Ricordate l’ultima edizione dei mondiali di calcio? No? Be’ non le ricorderei neanche io se non fosse che mio figlio, proprio in occasione della prima partita dell’Italia, ha imparato a dire le parolacce. Anzi, una parolaccia. E non una da niente ma una di quelle proprio brutte che si dicono, sbagliando, a una persona che commette un errore grossolano.
Non vi dico la mia disperazione quando lo sentì ripeterla nello stesso istante in cui la captò e non potete immaginare il mio sconforto quando, nei giorni a seguire, cominciò a ripeterla di tanto in tanto. Il fattaccio però si ripeteva solo nell’ambito familiare (la diceva solo in presenza mia e del padre) ragion per cui decidemmo di ignorarlo sperando che la dimenticasse.
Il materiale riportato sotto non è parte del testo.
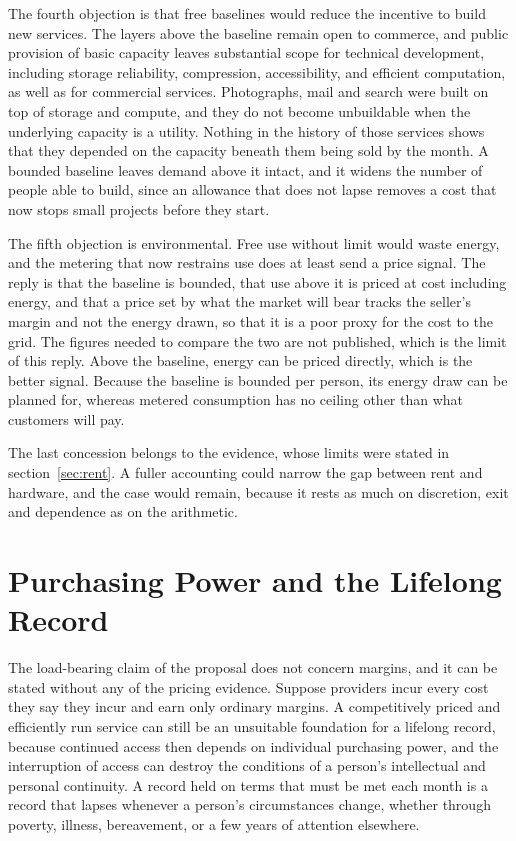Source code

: \documentclass[12pt]{article}
\begin{document}
The fourth objection is that free baselines would reduce the incentive to build new services. The layers above the baseline remain open to commerce, and public provision of basic capacity leaves substantial scope for technical development, including storage reliability, compression, accessibility, and efficient computation, as well as for commercial services. Photographs, mail and search were built on top of storage and compute, and they do not become unbuildable when the underlying capacity is a utility. Nothing in the history of those services shows that they depended on the capacity beneath them being sold by the month. A bounded baseline leaves demand above it intact, and it widens the number of people able to build, since an allowance that does not lapse removes a cost that now stops small projects before they start.

The fifth objection is environmental. Free use without limit would waste energy, and the metering that now restrains use does at least send a price signal. The reply is that the baseline is bounded, that use above it is priced at cost including energy, and that a price set by what the market will bear tracks the seller's margin and not the energy drawn, so that it is a poor proxy for the cost to the grid. The figures needed to compare the two are not published, which is the limit of this reply. Above the baseline, energy can be priced directly, which is the better signal. Because the baseline is bounded per person, its energy draw can be planned for, whereas metered consumption has no ceiling other than what customers will pay.

The last concession belongs to the evidence, whose limits were stated in section~\ref{sec:rent}. A fuller accounting could narrow the gap between rent and hardware, and the case would remain, because it rests as much on discretion, exit and dependence as on the arithmetic.


\section{Purchasing Power and the Lifelong Record}

The load-bearing claim of the proposal does not concern margins, and it can be stated without any of the pricing evidence. Suppose providers incur every cost they say they incur and earn only ordinary margins. A competitively priced and efficiently run service can still be an unsuitable foundation for a lifelong record, because continued access then depends on individual purchasing power, and the interruption of access can destroy the conditions of a person's intellectual and personal continuity. A record held on terms that must be met each month is a record that lapses whenever a person's circumstances change, whether through poverty, illness, bereavement, or a few years of attention elsewhere.
\end{document}
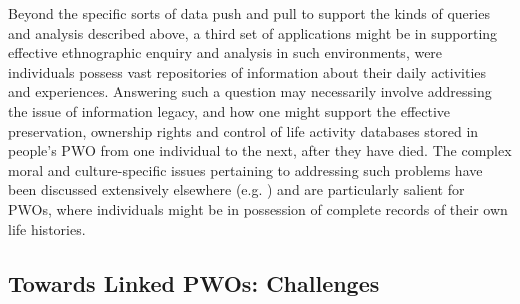 \documentclass{sig-alternate}
\begin{document}
Beyond the specific sorts of data push and pull to support the kinds of queries and analysis described above, a third set of applications might be in supporting effective ethnographic enquiry and analysis in such environments, were individuals possess vast repositories of information about their daily activities and experiences.  Answering such a question may necessarily involve addressing the issue of information legacy, and how one might support the effective preservation, ownership rights and control of life activity databases stored in people's PWO from one individual to the next, after they have died.  The complex moral and culture-specific issues pertaining to addressing such problems have been discussed extensively elsewhere (e.g. \cite{shields1996cultures,fernandez2001moral}) and are particularly salient for PWOs, where individuals might be in possession of complete records of their own life histories.

\subsection{Towards Linked PWOs: Challenges}


\end{document}

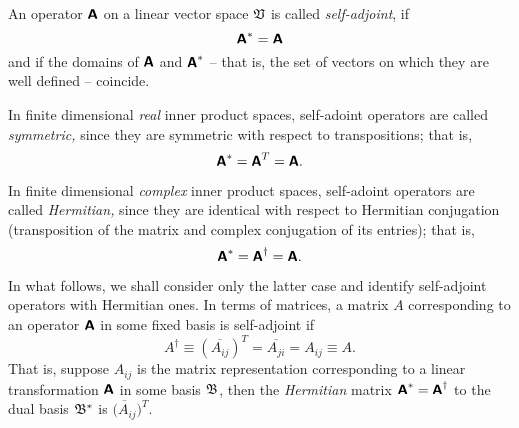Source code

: An operator    $\textsf{\textbf{A}}$   on a linear vector space   ${\frak V}$
is called {\em self-adjoint}, if
\begin{equation}
\textsf{\textbf{A}}^{\ast}=
\textsf{\textbf{A}}
\end{equation}
and if the domains of $\textsf{\textbf{A}}$ and $\textsf{\textbf{A}}^{\ast}$
-- that is, the set of vectors on which they are well defined -- coincide.

In finite dimensional {\em real} inner product spaces,
self-adoint operators are called {\em symmetric,}
since they are symmetric with respect to transpositions; that is,
\begin{equation}
\textsf{\textbf{A}}^{\ast}= \textsf{\textbf{A}}^{T}=
\textsf{\textbf{A}}.
\end{equation}

In finite dimensional
{\em complex} inner product spaces,
self-adoint operators are called {\em Hermitian,}
since they are identical with respect to Hermitian conjugation (transposition of the matrix and complex conjugation of its
entries); that is,
\begin{equation}
\textsf{\textbf{A}}^{\ast}= \textsf{\textbf{A}}^{\dagger}=
\textsf{\textbf{A}}.
\end{equation}

In what follows, we shall consider only the latter case and identify self-adjoint operators with Hermitian ones.
In terms of matrices, a matrix $A$ corresponding to an operator $\textsf{\textbf{A}}$ in
some fixed basis is self-adjoint
if
\begin{equation}
A^{\dagger}\equiv (\overline{A_{ij}})^T=  \overline{A_{ji}} =A_{ij} \equiv A.
\end{equation}
That is, suppose $A_{ij}$ is the matrix representation
corresponding to a linear transformation $\textsf{\textbf{A}}$  in some basis ${\frak B}$,
then the {\em Hermitian} matrix $\textsf{\textbf{A}}^\ast = \textsf{\textbf{A}}^\dagger$
to the dual basis
${\frak B}^*$
is
$\overline{(A_{ij}})^T$.



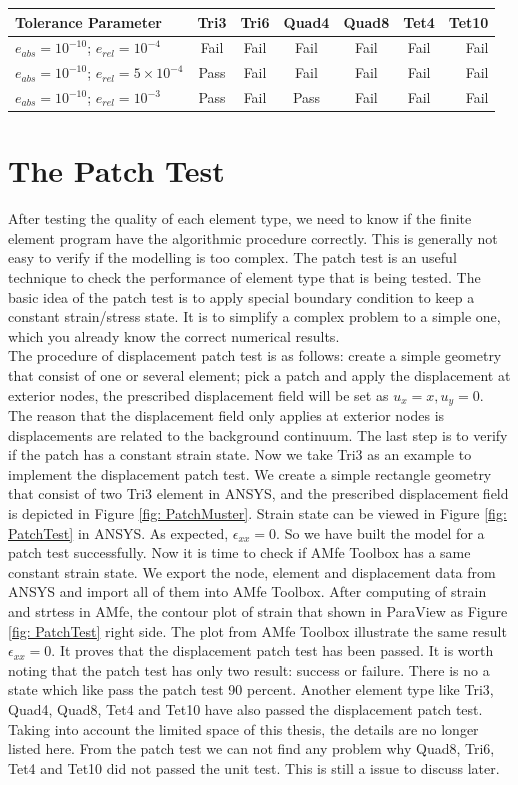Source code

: \begin{tabular}{l*{5}{c}r} \label{tab: error}
	Tolerance Parameter              & Tri3 & Tri6 & Quad4 & Quad8 & Tet4  & Tet10  \\
	\hline
	$e_{abs}=10^{-10}$; $e_{rel}=10^{-4}$ & Fail & Fail & Fail & Fail & Fail & Fail   \\
	$e_{abs}=10^{-10}$; $e_{rel}=5\times10^{-4}$&  Pass& Fail & Fail & Fail & Fail &  Fail  \\
	$e_{abs}=10^{-10}$; $e_{rel}=10^{-3}$ & Pass & Fail & Pass & Fail &  Fail & Fail   \\
   \hline
\end{tabular}


\section{The Patch Test}
After testing the quality of each element type, we need to know if the finite element program have the algorithmic procedure correctly. This is generally not easy to verify if the modelling is too complex. The patch test is an useful technique to check the performance of element type that is being tested. The basic idea of the patch test is to apply special boundary condition to keep a constant strain/stress state. It is to simplify a complex problem to a simple one, which you already know the correct numerical results. \\
The procedure of displacement patch test is as follows: create a simple geometry that consist of one or several element; pick a patch and apply the displacement at exterior nodes, the prescribed displacement field will be set as $u_x = x, u_y = 0$. The reason that the displacement field only applies at exterior nodes is displacements are related to the background continuum. The last step is to verify if the patch has a constant strain state. Now we take Tri3 as an example to implement the displacement patch test. We create a simple rectangle geometry that consist of two Tri3 element in ANSYS, and the prescribed displacement field is depicted in Figure \ref{fig: PatchMuster}. Strain state can be viewed in Figure \ref{fig: PatchTest} in ANSYS. As expected, $\epsilon_{xx} = 0$. So we have built the model for a patch test successfully. Now it is time to check if AMfe Toolbox has a same constant strain state. We export the node, element and displacement data from ANSYS and import all of them into AMfe Toolbox. After computing of strain and strtess in AMfe, the contour plot of strain that shown in ParaView as Figure \ref{fig: PatchTest} right side. The plot from AMfe Toolbox illustrate the same result $\epsilon_ {xx} = 0$. It proves that the displacement patch test has been passed. It is worth noting that the patch test has only two result: success or failure. There is no a state which like pass the patch test 90 percent. Another element type like Tri3, Quad4, Quad8, Tet4 and Tet10 have also passed the displacement patch test. Taking into account the limited space of this thesis, the details are no longer listed here. From the patch test we can not find any problem why Quad8, Tri6, Tet4 and Tet10 did not passed the unit test. This is still a issue to discuss later.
Questo fino a quando, durante una tranquilla serata insieme ad una coppia di amici, il piccolo non decise di esibirsi per il pubblico lasciandolo raggelato. Fingemmo tutti indifferenza e nessuno lo rimproverò o gli fece notare in qualche modo che non andava bene quello che aveva detto. Il principio era sempre quello: “Ha solo tre anni, ignoralo e smetterà di dirla”.